Resident Margaret Brown said the area was a ‘complete disgrace’, with sea grass covering a large area of the beach.

North Ayrshire Council had previously said that they would not be removing any grass from the beach, before a meeting between all parties which has now led to a compromise.

The council will continue their current approach to the management of the beach, however workers have removed a small strip of grass to allow a pathway to the shoreline.

Margaret, of Walkerston Avenue, says the meeting was not a success in her eyes and it is clear the council have made up their mind.

She said: “It’s a total mess and why should Largs as a tourist town not get it cut, but they agreed they would put a path down the middle to the water’s edge.

“They asked the volunteers to do it and I said no way, why should we do it when they’re not allowing us to cut all the grass.

“Why can Saltcoats beach get raked and they can’t do it at Largs, what’s the difference?
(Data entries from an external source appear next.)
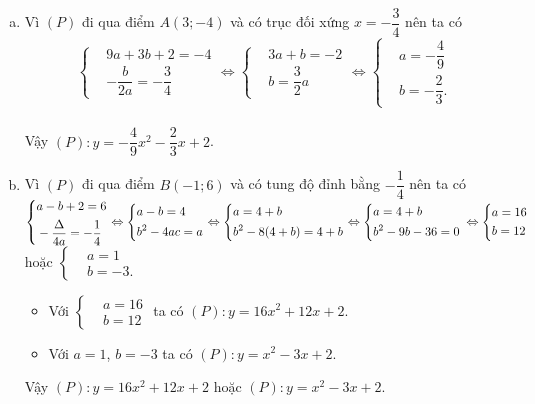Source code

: \begin{bt}
{\begin{enumerate}[a)]
			\item Vì $(P)$ đi qua điểm $A(3;-4)$ và có trục đối xứng $x=-\dfrac{3}{4}$ nên ta có $$\left\{\begin{aligned}
				&9a+3b+2=-4\\
				&-\dfrac{b}{2a}=-\dfrac{3}{4}
			\end{aligned}\right. \Leftrightarrow \left\{\begin{aligned}
				&3a+b=-2\\
				&b=\dfrac{3}{2}a
			\end{aligned}\right. \Leftrightarrow \left\{\begin{aligned}
				&a=-\dfrac{4}{9}\\
				&b=-\dfrac{2}{3}.
			\end{aligned}\right. $$\\
			Vậy $(P)\colon y=-\dfrac{4}{9}x^2-\dfrac{2}{3}x+2$.
			\item Vì $(P)$ đi qua điểm $B(-1;6)$ và có tung độ đỉnh bằng $-\dfrac{1}{4}$ nên ta có\\
			$\left\{\begin{aligned}
				&a-b+2=6\\
				&-\dfrac{\Delta}{4a}=-\dfrac{1}{4}
			\end{aligned}\right. \Leftrightarrow \left\{\begin{aligned}
				&a-b=4\\
				&b^2-4ac=a
			\end{aligned}\right. \Leftrightarrow \left\{\begin{aligned}
				&a=4+b\\
				&b^2-8(4+b)=4+b
			\end{aligned}\right. \Leftrightarrow \left\{\begin{aligned}
				&a=4+b\\
				&b^2-9b-36=0
			\end{aligned}\right. \\ \Leftrightarrow \left\{\begin{aligned}
				&a=16\\
				&b=12
			\end{aligned}\right. $ hoặc $\left\{\begin{aligned}
				&a=1\\
				&b=-3.
			\end{aligned}\right. $
			\begin{itemize}
				\item Với $\left\{\begin{aligned}
					&a=16\\
					&b=12
				\end{aligned}\right. $ ta có $(P)\colon y=16x^2+12x+2$.
				\item Với $a=1$, $b=-3$ ta có $(P)\colon y=x^2-3x+2$.
			\end{itemize}
			Vậy $(P)\colon y=16x^2+12x+2$ hoặc $(P)\colon y=x^2-3x+2$.
		\end{enumerate}	
	}
\end{bt}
I’m totally disgusted, I’ve washed my hands of the lot of them.

“They’ve made up their minds that they are not going to remove that grass, so the meeting wasn’t a success.”

Council chiefs say they will monitor the beach going forward but say that the large removal of grass and seaweed will have a detrimental impact to the area.

Councillor Jim Montgomerie, Cabinet Member for the Green Deal and Sustainability, said: “We understand that there has been a long-running debate about what should be done at Sandy Bay and we welcome all viewpoints.

“We have sought advice from a range of partners and the widely-held view is that it is better for the longer-term sustainability of the beach to leave the Lyme Grass and strand line largely undisturbed.

“The grasses will encourage biodiversity and, as importantly, provide a natural protection to the paths and nearby houses to ensure these are preserved over the coming years.

“We are very much taking a long-term view on this and think the natural habitat should be maintained.”

Some local residents including Campbell Patterson are unhappy with the campaign by Margaret and others, and they want to see Sandy Bay kept in its current condition to protect the area for the future.

Campbell said: “The sand dunes are still recovering after a couple of storms followed by a severe storm in January 2014 when they were totally washed away.

“Any further storms that year would have washed away the much used and loved cycle path which had just been laid and we have photographs to show how vulnerable it was.

“These sand dunes are a vital protection both to the wall of this estate which residents have to maintain and to the cycle path which the council has to maintain.

“Please accept that sand dunes are totally natural along the Ayrshire coastline and they have had no effect on people visiting the beach this summer.”

Councillor Ian Murdoch attended the meeting and says he is happy with the compromise between both sides.

He said: “I think the meeting was useful and hopefully moving forward that area will be kept as clean and tidy as possible.

“I’m really happy with the end result, it could have been a lot worse, I don’t want to see residents taking unlawful direct action and digging up the beach.”